Pull every line containing "following" from the entries.

Stored data
----------------

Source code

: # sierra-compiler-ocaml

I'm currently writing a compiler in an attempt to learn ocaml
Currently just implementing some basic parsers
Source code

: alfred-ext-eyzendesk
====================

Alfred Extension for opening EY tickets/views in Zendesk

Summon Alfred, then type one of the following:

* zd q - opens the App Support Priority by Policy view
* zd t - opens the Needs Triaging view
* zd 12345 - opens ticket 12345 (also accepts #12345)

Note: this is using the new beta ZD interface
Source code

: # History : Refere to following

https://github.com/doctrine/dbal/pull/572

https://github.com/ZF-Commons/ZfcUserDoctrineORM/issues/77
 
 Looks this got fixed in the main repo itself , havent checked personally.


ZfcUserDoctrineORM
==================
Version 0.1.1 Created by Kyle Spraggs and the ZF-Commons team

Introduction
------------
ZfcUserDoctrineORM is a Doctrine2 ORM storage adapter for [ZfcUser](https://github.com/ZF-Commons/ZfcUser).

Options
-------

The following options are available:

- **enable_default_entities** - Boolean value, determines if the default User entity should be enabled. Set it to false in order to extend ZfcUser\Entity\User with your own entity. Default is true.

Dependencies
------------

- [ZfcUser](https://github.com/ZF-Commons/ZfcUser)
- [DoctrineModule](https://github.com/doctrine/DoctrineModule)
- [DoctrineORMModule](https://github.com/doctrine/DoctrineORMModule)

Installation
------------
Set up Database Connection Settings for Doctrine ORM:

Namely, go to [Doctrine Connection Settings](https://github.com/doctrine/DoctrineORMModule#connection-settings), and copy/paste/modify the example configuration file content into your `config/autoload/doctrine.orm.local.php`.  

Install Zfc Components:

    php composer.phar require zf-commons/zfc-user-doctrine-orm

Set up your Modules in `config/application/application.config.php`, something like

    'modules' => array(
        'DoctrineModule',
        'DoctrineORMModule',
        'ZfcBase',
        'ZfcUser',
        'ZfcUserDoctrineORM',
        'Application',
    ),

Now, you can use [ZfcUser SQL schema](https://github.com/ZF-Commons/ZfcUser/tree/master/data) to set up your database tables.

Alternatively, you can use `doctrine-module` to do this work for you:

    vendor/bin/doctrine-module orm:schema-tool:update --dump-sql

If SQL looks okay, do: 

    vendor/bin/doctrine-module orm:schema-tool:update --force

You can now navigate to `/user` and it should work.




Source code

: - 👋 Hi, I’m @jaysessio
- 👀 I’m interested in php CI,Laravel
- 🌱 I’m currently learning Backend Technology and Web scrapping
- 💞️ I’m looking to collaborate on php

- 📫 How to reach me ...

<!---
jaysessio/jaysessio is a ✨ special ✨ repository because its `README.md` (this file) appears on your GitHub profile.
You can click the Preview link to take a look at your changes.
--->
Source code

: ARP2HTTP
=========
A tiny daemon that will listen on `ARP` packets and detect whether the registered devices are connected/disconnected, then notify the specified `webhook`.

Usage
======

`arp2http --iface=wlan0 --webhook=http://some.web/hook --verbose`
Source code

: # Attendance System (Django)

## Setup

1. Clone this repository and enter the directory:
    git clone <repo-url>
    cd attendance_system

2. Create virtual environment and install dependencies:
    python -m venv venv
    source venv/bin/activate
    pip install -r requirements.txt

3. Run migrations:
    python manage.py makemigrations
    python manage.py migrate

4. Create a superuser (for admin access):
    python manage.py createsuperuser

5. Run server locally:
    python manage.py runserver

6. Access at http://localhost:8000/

----------------

Exercise output
Summon Alfred, then type one of the following:
: # History : Refere to following
The following options are available:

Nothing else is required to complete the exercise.